Tampoco soportaba la gente que se sentaba en su mesa, sin su permiso explícito.
—Marcela, ¿verdad? De contabilidad. ¿Cómo estás? Soy Karen, de diseño. Una vez pasaste por mi oficina, ¿recuerdas?
—No —respondió Marcela con la tranquilidad de quien sabe mentir y con la experticia de quien toda su vida misma es una gran mentira—. No recuerdo, es una empresa grande.
Karen era una mujer de unos veintisiete años, de figura estilizada, que parecía muy alta gracias a los tacones de nueve centímetros que siempre usaba. Y por supuesto, era el tipo de personaje que a Marcela no le gustaba. Quizás, de todos sus compañeros de trabajo, Karen era con la que menos le hubiera gustado almorzar. Durante todo el almuerzo, Karen sólo hablaba y hablaba mientras Marcela reprimía-sonreía y aparentaba disfrutar de sus pimentones rellenos y de su compañía. Una vez terminaron, volvieron a trabajar.
Pocas horas más tarde, Karen apareció en la oficina de Marcela.
—Hola.
—¿Sí?
—Nada, es que pasaba por aquí y me preguntaba... si te gustaría pasar esta noche por mi apartamento. Como es viernes, decidí hacer una reunión en mi casa con algunos compañeros, no muchos, como para compartir en otro espacio que no sea esta oficina. Sería un buen momento para socializar, ¿sabes? Además, disfruté mucho esta tarde contigo durante el almuerzo y, pues, se me ocurrió que podrías acompañarnos. ¿Qué te parece?
Marcela dudó sólo por una fracción de segundo. Después de todo, no se llega lejos si no es tragándose todo lo que se piensa y haciendo todo aunque no nos guste. Como comerse los pimentones rellenos.
—Sí, podría ser.
Esa noche, incómoda como nunca pero mostrándose segura como siempre, Marcela asistió a la reunión. En realidad, no eran más de diez personas incluyéndolas a ellas dos.
Quizás hablaron de cosas importantes. O quizás hablaron de cosas irrelevantes, quién sabe. Pero para poder soportar la aburrida tertulia de sus compañeros, Marcela debió tomar un par de tragos. En algún momento, Karen se acercó a su oído y le dijo:
—Acompáñame.
La tomó de la mano, subieron las escaleras y entraron al cuarto de la anfitriona. Karen cerró la puerta con candado mientras invitaba a Marcela a ponerse cómoda.

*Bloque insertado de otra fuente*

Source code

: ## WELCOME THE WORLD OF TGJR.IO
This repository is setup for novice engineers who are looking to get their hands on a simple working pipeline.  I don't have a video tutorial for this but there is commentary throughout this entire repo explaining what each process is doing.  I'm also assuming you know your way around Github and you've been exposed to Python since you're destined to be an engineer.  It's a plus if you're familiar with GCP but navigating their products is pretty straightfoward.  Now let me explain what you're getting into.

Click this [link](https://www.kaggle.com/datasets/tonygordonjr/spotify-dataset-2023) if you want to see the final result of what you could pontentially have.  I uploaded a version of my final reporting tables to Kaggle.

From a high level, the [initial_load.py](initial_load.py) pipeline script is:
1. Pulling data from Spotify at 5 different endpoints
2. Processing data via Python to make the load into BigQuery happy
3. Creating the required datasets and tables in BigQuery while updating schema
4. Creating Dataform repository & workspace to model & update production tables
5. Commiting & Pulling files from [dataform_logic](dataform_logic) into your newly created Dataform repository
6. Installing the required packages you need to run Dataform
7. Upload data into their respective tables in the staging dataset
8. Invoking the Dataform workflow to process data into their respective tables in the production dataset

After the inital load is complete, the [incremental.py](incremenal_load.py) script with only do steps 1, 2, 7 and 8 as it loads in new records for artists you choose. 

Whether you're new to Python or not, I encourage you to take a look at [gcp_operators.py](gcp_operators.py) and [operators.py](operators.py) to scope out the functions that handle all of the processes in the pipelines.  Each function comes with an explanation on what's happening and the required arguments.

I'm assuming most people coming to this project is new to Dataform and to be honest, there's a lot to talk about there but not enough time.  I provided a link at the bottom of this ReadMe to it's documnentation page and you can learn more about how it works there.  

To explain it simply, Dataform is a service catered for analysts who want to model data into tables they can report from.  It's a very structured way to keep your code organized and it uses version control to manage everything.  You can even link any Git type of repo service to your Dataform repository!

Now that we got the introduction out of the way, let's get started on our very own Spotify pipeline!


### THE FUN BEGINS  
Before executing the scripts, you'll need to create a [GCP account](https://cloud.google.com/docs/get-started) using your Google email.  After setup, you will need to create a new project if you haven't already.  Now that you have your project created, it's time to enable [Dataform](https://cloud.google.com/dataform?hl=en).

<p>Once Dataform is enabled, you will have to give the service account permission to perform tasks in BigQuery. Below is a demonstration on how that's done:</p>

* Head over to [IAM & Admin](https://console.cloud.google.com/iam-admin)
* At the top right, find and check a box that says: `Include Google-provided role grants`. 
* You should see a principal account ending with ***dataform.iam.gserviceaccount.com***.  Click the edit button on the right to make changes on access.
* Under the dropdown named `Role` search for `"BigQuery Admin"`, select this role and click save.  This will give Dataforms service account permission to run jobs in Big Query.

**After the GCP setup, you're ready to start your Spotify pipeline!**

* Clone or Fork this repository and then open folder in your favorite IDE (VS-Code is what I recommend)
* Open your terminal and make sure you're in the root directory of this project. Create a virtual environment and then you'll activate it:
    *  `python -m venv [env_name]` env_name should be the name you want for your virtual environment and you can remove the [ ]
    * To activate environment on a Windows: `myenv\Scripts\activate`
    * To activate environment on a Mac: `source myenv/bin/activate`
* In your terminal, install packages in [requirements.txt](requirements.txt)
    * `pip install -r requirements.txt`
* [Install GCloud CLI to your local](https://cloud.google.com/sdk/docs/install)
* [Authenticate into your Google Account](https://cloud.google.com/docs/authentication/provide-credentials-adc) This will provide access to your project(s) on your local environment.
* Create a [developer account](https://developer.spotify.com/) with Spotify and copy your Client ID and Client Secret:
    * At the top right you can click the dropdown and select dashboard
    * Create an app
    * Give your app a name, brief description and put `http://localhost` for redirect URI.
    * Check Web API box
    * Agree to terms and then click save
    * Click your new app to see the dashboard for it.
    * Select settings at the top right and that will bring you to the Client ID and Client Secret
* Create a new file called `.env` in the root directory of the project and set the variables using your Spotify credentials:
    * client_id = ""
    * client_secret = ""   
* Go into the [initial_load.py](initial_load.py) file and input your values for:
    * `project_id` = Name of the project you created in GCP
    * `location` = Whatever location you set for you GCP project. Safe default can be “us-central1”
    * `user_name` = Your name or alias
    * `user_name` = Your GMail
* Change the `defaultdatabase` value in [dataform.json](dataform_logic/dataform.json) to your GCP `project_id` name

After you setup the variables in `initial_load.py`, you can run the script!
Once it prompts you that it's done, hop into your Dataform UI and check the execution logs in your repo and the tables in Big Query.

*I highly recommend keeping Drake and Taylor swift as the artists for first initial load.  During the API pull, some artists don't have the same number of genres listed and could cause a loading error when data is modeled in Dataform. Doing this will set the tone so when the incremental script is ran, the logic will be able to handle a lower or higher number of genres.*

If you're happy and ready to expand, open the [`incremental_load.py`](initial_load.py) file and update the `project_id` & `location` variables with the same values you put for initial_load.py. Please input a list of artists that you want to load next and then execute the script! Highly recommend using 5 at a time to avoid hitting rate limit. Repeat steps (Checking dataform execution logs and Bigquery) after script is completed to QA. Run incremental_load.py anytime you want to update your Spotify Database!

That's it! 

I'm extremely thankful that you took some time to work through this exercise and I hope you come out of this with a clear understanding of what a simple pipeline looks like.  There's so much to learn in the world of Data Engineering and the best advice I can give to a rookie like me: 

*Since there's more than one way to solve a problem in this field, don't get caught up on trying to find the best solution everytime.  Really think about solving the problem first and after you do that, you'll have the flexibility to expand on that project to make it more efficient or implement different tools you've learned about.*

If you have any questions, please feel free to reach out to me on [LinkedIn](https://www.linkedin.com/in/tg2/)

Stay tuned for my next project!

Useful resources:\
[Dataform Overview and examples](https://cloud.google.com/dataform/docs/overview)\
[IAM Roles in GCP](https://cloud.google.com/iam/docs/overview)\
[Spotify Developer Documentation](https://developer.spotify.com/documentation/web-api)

Estando bastante sobria a pesar de los tragos, Marcela no podía comprender qué sucedía. No porque realmente no entendiera qué estaba pasando, sino porque jamás imaginó estar en esa situación. Y es que Karen, su detestable compañera de oficina —y qué mala suerte que precisamente la que más odiaba de todos—, se le estaba insinuando. No podía ser más irreal, ni podía ser más insoportable. Pero con cada prenda que veía caer al suelo, Marcela se comprobaba a sí misma más despierta, más consciente. Cuando la vio desnuda y prácticamente encima de ella, ya no cabía ninguna duda: Karen intentaba seducirla.
"¿Y por qué no?", pensó Marcela resignada, "después de todo, siempre termino comiéndome lo que no me gusta".
Sonrió.
Nunca su abuela podría haber estado más orgullosa.